I am not lamenting sacrificed accuracy. Baker himself cautions the reader: “If I prove to be a poor servant of the truth, I can only shrug and ask, ‘whose truth?’” Fair enough. Roadshow – the story of a screenwriter retelling a musician’s first novel about a punk-rock band – is as much about who plays the best cover as it is about who penned the original song. If it makes a good yarn, and is nicely set up in advance, who’s to say it didn’t happen that way? Such self-conscious storytelling leads to big points on irony, but a certain scorn for emotional detail.

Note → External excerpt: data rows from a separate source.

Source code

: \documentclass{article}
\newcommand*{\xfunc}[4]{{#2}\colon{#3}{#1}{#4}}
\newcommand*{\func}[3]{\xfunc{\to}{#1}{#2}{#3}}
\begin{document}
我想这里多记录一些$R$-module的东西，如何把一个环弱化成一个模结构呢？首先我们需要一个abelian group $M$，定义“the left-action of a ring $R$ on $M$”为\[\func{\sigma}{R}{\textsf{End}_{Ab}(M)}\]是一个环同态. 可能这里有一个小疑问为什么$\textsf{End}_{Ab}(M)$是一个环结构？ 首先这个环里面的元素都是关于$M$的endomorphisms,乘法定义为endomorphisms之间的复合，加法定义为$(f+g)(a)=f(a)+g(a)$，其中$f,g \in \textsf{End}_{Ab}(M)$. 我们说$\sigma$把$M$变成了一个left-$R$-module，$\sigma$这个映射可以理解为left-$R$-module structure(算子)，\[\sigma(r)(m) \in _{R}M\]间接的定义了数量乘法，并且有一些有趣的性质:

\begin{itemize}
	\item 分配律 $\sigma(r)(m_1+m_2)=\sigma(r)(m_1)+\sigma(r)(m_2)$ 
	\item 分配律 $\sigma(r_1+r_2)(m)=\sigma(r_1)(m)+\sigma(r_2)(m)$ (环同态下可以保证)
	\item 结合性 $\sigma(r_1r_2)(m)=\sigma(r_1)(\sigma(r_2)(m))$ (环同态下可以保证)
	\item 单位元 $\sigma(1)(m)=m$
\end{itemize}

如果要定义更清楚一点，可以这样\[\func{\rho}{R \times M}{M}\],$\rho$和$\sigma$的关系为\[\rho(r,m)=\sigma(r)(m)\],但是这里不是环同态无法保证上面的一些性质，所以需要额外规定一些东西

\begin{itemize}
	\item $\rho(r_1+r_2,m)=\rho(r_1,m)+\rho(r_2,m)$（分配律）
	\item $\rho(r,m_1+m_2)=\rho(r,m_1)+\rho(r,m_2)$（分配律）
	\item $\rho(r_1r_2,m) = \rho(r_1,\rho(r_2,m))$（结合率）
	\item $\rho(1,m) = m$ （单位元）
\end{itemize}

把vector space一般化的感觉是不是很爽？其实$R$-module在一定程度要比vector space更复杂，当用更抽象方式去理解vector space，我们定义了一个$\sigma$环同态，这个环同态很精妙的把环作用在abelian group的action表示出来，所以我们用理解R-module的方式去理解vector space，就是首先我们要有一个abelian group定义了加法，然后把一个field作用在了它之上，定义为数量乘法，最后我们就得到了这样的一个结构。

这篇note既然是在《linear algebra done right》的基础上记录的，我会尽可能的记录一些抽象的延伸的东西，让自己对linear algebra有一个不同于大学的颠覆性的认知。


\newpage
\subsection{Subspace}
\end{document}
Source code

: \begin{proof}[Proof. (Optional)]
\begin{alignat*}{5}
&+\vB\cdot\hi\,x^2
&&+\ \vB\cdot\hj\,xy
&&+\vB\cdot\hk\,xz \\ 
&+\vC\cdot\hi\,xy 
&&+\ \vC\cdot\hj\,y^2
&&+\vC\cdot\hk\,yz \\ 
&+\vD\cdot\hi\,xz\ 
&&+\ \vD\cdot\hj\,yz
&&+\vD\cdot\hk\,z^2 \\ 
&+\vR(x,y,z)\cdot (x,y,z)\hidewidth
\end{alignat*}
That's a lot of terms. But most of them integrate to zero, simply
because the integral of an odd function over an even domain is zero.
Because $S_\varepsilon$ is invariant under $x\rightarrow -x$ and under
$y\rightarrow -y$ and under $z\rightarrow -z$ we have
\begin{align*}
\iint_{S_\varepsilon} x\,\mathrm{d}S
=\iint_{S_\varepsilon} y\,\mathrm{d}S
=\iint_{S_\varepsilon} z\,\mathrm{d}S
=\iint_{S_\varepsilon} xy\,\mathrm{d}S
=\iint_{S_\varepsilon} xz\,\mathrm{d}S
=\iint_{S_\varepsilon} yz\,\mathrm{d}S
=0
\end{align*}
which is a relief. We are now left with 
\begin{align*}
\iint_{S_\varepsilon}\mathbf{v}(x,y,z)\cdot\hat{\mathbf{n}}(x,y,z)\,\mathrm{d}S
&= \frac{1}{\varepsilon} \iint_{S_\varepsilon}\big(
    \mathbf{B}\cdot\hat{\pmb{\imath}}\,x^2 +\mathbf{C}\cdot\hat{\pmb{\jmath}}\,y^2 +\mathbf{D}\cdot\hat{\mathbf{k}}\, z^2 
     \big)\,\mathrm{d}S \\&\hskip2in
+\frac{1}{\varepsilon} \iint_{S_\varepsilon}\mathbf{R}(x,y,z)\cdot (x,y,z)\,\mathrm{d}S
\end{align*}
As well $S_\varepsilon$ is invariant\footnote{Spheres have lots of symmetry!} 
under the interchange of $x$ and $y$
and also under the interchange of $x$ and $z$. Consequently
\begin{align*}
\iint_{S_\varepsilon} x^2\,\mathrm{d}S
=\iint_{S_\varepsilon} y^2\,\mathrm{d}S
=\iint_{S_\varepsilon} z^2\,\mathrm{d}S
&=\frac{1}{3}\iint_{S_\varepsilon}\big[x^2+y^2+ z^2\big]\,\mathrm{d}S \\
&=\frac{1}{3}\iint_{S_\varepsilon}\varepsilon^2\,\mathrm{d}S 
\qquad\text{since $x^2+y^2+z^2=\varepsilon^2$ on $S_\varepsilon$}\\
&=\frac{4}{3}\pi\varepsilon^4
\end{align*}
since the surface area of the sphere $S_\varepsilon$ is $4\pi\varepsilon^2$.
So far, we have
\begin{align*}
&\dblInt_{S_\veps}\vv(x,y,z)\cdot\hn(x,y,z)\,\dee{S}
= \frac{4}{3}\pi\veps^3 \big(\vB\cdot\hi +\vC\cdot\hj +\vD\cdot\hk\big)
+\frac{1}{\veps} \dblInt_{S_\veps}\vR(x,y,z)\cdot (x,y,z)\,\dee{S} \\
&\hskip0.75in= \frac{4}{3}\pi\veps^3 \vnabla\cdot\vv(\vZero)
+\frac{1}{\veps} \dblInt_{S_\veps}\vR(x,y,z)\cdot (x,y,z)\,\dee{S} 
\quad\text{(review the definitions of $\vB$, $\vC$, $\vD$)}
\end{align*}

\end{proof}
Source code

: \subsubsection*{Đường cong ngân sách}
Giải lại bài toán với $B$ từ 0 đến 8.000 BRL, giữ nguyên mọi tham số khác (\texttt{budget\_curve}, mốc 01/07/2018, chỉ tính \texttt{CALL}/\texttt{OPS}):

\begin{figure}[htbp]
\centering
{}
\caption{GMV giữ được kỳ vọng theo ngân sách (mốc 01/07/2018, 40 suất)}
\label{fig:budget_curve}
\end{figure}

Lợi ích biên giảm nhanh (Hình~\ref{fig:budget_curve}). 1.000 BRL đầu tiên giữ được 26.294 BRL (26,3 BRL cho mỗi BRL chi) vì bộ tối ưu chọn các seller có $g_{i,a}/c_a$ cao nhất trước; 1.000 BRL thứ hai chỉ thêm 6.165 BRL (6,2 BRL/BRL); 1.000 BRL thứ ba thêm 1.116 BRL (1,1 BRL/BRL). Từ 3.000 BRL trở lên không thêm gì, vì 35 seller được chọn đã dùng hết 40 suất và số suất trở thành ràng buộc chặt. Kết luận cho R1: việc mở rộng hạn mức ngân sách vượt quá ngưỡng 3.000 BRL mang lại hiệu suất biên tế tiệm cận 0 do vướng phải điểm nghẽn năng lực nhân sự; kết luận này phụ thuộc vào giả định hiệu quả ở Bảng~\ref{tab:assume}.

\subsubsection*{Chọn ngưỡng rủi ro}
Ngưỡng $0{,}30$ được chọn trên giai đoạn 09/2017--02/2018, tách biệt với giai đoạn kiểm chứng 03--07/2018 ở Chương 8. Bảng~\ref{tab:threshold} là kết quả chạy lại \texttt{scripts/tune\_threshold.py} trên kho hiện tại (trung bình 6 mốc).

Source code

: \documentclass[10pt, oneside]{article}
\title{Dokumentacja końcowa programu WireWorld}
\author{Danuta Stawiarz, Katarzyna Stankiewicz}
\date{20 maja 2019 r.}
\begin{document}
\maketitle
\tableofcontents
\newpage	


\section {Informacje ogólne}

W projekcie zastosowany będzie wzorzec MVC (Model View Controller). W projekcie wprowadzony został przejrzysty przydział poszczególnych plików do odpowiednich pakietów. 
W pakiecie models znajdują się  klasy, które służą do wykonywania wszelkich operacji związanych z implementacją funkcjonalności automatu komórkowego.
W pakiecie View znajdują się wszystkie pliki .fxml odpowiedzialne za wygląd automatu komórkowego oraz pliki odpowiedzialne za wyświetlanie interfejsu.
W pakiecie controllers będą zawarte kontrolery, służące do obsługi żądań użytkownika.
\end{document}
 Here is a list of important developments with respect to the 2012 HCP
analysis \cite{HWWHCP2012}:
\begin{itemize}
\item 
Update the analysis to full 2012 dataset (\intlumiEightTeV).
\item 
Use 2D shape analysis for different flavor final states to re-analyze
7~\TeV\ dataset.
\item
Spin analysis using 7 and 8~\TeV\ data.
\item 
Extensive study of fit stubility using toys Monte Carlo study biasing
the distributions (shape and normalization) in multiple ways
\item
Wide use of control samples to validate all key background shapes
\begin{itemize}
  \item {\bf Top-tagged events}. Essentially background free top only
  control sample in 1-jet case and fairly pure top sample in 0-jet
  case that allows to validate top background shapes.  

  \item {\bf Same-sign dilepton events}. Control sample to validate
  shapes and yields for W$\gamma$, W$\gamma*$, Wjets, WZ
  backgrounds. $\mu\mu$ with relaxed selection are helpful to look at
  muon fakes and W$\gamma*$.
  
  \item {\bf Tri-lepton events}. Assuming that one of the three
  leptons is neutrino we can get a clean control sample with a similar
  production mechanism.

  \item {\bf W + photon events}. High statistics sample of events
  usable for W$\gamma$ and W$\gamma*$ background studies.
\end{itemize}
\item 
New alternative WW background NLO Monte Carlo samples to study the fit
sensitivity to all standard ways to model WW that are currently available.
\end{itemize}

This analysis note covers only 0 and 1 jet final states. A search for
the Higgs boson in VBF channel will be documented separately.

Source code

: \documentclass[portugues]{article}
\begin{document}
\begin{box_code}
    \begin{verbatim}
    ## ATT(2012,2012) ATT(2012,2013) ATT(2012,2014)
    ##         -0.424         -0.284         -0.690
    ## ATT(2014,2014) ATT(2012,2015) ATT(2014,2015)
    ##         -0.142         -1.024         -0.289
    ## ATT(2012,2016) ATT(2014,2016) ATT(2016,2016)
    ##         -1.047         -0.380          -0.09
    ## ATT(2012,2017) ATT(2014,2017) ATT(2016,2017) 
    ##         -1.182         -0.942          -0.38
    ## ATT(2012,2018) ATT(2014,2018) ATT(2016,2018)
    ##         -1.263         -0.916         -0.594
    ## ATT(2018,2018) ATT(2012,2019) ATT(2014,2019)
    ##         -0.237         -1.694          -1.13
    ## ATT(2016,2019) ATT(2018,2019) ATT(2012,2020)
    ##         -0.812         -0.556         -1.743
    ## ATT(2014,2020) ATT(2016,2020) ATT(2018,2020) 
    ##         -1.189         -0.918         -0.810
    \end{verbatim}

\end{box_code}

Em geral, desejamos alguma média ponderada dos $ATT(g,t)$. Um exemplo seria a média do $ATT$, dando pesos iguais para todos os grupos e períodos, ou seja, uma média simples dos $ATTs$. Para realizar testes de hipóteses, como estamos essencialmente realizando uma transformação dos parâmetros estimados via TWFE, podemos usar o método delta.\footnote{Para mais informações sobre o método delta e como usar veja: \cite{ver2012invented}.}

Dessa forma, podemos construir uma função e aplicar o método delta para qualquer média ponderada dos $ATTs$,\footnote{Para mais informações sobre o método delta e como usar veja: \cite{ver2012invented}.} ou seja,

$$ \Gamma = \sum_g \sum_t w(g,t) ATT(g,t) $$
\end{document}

This is a rock-’n’-roll hooligan’s book. There are pranks involving pee and trashed hotel rooms. There are jokes about genitals. Baker’s self-avowed task is to mythologize the travails and triumphs of his punk quartet (and the making of the film). This quest for myth leads him to focus, sometimes glibly, often bitterly, on the richly detailed surface of events. The pace is a steady three-chord slam of myopic investors and redneck locals that leaves little room for Baker’s best writing: passages detailing his admiration for the crew and his passion for film. At its best, though, this book documents the collaboration of two emotionally cool rebel filmmakers.